*** SUPPLIED INFORMATION Section Begins ***

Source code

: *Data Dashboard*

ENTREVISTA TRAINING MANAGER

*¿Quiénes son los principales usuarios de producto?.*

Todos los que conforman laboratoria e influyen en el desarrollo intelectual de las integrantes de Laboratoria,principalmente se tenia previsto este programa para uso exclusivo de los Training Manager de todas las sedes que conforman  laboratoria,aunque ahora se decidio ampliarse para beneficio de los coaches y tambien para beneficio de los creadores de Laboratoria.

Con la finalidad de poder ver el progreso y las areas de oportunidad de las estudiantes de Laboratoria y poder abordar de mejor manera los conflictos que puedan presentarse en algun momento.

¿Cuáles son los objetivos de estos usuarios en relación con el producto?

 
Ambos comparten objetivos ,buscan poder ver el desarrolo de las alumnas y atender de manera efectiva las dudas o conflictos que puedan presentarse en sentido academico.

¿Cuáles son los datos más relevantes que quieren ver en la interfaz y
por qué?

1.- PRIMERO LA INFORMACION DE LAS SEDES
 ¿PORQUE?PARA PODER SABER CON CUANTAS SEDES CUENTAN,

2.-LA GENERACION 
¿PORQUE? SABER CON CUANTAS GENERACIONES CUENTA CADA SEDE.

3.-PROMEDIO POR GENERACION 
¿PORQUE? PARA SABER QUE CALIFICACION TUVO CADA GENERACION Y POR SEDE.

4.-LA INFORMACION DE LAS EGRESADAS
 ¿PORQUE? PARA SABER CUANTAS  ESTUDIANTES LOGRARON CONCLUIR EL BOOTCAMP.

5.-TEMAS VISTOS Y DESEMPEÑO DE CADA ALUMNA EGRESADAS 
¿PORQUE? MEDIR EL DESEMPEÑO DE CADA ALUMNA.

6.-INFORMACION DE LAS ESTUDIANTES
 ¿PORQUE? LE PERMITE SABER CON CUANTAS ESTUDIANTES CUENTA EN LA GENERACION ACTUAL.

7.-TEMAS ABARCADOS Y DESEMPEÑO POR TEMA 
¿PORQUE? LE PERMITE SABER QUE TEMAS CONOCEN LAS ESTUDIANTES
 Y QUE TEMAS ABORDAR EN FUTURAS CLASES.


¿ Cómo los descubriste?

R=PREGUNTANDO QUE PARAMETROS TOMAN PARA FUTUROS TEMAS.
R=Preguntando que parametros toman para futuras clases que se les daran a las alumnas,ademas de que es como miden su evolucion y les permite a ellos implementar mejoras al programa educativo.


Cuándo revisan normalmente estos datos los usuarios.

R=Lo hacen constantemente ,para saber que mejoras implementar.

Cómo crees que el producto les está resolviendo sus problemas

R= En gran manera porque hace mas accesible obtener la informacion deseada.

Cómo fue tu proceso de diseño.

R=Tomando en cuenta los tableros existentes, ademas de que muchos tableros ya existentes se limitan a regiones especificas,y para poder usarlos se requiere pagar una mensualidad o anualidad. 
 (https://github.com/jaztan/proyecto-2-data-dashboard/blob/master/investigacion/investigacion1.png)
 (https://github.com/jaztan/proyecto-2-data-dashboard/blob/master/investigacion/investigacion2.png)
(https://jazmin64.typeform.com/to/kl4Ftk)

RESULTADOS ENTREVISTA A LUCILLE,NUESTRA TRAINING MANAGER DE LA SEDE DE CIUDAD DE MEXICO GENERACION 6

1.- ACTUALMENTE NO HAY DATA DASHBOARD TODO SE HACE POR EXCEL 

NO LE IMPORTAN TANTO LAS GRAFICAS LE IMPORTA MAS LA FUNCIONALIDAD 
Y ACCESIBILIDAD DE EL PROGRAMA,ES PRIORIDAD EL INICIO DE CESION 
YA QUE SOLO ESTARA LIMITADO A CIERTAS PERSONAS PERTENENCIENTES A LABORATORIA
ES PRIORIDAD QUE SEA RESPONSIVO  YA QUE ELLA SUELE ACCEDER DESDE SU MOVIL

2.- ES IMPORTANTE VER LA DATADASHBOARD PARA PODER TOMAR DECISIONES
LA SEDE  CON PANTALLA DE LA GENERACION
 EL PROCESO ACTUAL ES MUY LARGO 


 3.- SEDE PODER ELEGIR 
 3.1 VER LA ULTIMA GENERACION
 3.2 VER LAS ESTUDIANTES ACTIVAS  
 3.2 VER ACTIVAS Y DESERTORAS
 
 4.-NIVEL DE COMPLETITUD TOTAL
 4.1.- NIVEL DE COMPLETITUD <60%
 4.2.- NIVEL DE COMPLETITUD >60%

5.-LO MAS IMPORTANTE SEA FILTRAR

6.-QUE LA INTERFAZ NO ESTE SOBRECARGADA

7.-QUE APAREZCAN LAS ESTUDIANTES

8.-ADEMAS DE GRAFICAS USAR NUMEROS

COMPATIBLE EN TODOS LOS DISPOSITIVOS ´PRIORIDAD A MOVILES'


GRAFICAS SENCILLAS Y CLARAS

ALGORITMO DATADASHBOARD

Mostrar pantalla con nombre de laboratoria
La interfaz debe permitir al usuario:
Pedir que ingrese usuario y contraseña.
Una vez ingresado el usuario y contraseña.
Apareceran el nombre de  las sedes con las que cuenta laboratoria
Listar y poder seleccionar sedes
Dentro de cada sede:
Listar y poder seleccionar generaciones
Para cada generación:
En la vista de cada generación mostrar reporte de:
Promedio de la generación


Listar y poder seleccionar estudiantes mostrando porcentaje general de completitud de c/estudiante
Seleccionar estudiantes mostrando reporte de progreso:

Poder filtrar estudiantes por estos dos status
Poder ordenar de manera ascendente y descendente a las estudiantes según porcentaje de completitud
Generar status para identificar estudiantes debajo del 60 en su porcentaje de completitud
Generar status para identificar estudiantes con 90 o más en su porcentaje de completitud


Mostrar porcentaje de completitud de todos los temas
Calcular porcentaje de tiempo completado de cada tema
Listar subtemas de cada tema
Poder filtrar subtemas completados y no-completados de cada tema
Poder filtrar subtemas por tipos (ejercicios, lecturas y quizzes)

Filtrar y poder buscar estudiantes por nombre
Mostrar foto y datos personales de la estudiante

*** SUPPLIED INFORMATION Section Ends ***

- TO DO: Word for word, transcribe all of the records.

- PROBLEM SOLUTION:
Source code

: *Data Dashboard*

ENTREVISTA TRAINING MANAGER

*¿Quiénes son los principales usuarios de producto?.*

Todos los que conforman laboratoria e influyen en el desarrollo intelectual de las integrantes de Laboratoria,principalmente se tenia previsto este programa para uso exclusivo de los Training Manager de todas las sedes que conforman  laboratoria,aunque ahora se decidio ampliarse para beneficio de los coaches y tambien para beneficio de los creadores de Laboratoria.

Con la finalidad de poder ver el progreso y las areas de oportunidad de las estudiantes de Laboratoria y poder abordar de mejor manera los conflictos que puedan presentarse en algun momento.

¿Cuáles son los objetivos de estos usuarios en relación con el producto?

 
Ambos comparten objetivos ,buscan poder ver el desarrolo de las alumnas y atender de manera efectiva las dudas o conflictos que puedan presentarse en sentido academico.

¿Cuáles son los datos más relevantes que quieren ver en la interfaz y
por qué?

1.- PRIMERO LA INFORMACION DE LAS SEDES
 ¿PORQUE?PARA PODER SABER CON CUANTAS SEDES CUENTAN,

2.-LA GENERACION 
¿PORQUE? SABER CON CUANTAS GENERACIONES CUENTA CADA SEDE.

3.-PROMEDIO POR GENERACION 
¿PORQUE? PARA SABER QUE CALIFICACION TUVO CADA GENERACION Y POR SEDE.

4.-LA INFORMACION DE LAS EGRESADAS
 ¿PORQUE? PARA SABER CUANTAS  ESTUDIANTES LOGRARON CONCLUIR EL BOOTCAMP.

5.-TEMAS VISTOS Y DESEMPEÑO DE CADA ALUMNA EGRESADAS 
¿PORQUE? MEDIR EL DESEMPEÑO DE CADA ALUMNA.

6.-INFORMACION DE LAS ESTUDIANTES
 ¿PORQUE? LE PERMITE SABER CON CUANTAS ESTUDIANTES CUENTA EN LA GENERACION ACTUAL.

7.-TEMAS ABARCADOS Y DESEMPEÑO POR TEMA 
¿PORQUE? LE PERMITE SABER QUE TEMAS CONOCEN LAS ESTUDIANTES
 Y QUE TEMAS ABORDAR EN FUTURAS CLASES.


¿ Cómo los descubriste?

R=PREGUNTANDO QUE PARAMETROS TOMAN PARA FUTUROS TEMAS.
R=Preguntando que parametros toman para futuras clases que se les daran a las alumnas,ademas de que es como miden su evolucion y les permite a ellos implementar mejoras al programa educativo.


Cuándo revisan normalmente estos datos los usuarios.

R=Lo hacen constantemente ,para saber que mejoras implementar.

Cómo crees que el producto les está resolviendo sus problemas

R= En gran manera porque hace mas accesible obtener la informacion deseada.

Cómo fue tu proceso de diseño.

R=Tomando en cuenta los tableros existentes, ademas de que muchos tableros ya existentes se limitan a regiones especificas,y para poder usarlos se requiere pagar una mensualidad o anualidad. 
 (https://github.com/jaztan/proyecto-2-data-dashboard/blob/master/investigacion/investigacion1.png)
 (https://github.com/jaztan/proyecto-2-data-dashboard/blob/master/investigacion/investigacion2.png)
(https://jazmin64.typeform.com/to/kl4Ftk)

RESULTADOS ENTREVISTA A LUCILLE,NUESTRA TRAINING MANAGER DE LA SEDE DE CIUDAD DE MEXICO GENERACION 6

1.- ACTUALMENTE NO HAY DATA DASHBOARD TODO SE HACE POR EXCEL 

NO LE IMPORTAN TANTO LAS GRAFICAS LE IMPORTA MAS LA FUNCIONALIDAD 
Y ACCESIBILIDAD DE EL PROGRAMA,ES PRIORIDAD EL INICIO DE CESION 
YA QUE SOLO ESTARA LIMITADO A CIERTAS PERSONAS PERTENENCIENTES A LABORATORIA
ES PRIORIDAD QUE SEA RESPONSIVO  YA QUE ELLA SUELE ACCEDER DESDE SU MOVIL

2.- ES IMPORTANTE VER LA DATADASHBOARD PARA PODER TOMAR DECISIONES
LA SEDE  CON PANTALLA DE LA GENERACION
 EL PROCESO ACTUAL ES MUY LARGO 


 3.- SEDE PODER ELEGIR 
 3.1 VER LA ULTIMA GENERACION
 3.2 VER LAS ESTUDIANTES ACTIVAS  
 3.2 VER ACTIVAS Y DESERTORAS
 
 4.-NIVEL DE COMPLETITUD TOTAL
 4.1.- NIVEL DE COMPLETITUD <60%
 4.2.- NIVEL DE COMPLETITUD >60%

5.-LO MAS IMPORTANTE SEA FILTRAR

6.-QUE LA INTERFAZ NO ESTE SOBRECARGADA

7.-QUE APAREZCAN LAS ESTUDIANTES

8.-ADEMAS DE GRAFICAS USAR NUMEROS

COMPATIBLE EN TODOS LOS DISPOSITIVOS ´PRIORIDAD A MOVILES'


GRAFICAS SENCILLAS Y CLARAS

ALGORITMO DATADASHBOARD

Mostrar pantalla con nombre de laboratoria
La interfaz debe permitir al usuario:
Pedir que ingrese usuario y contraseña.
Una vez ingresado el usuario y contraseña.
Apareceran el nombre de  las sedes con las que cuenta laboratoria
Listar y poder seleccionar sedes
Dentro de cada sede:
Listar y poder seleccionar generaciones
Para cada generación:
En la vista de cada generación mostrar reporte de:
Promedio de la generación


Listar y poder seleccionar estudiantes mostrando porcentaje general de completitud de c/estudiante
Seleccionar estudiantes mostrando reporte de progreso:

Poder filtrar estudiantes por estos dos status
Poder ordenar de manera ascendente y descendente a las estudiantes según porcentaje de completitud
Generar status para identificar estudiantes debajo del 60 en su porcentaje de completitud
Generar status para identificar estudiantes con 90 o más en su porcentaje de completitud


Mostrar porcentaje de completitud de todos los temas
Calcular porcentaje de tiempo completado de cada tema
Listar subtemas de cada tema
Poder filtrar subtemas completados y no-completados de cada tema
Poder filtrar subtemas por tipos (ejercicios, lecturas y quizzes)

Filtrar y poder buscar estudiantes por nombre
Mostrar foto y datos personales de la estudiante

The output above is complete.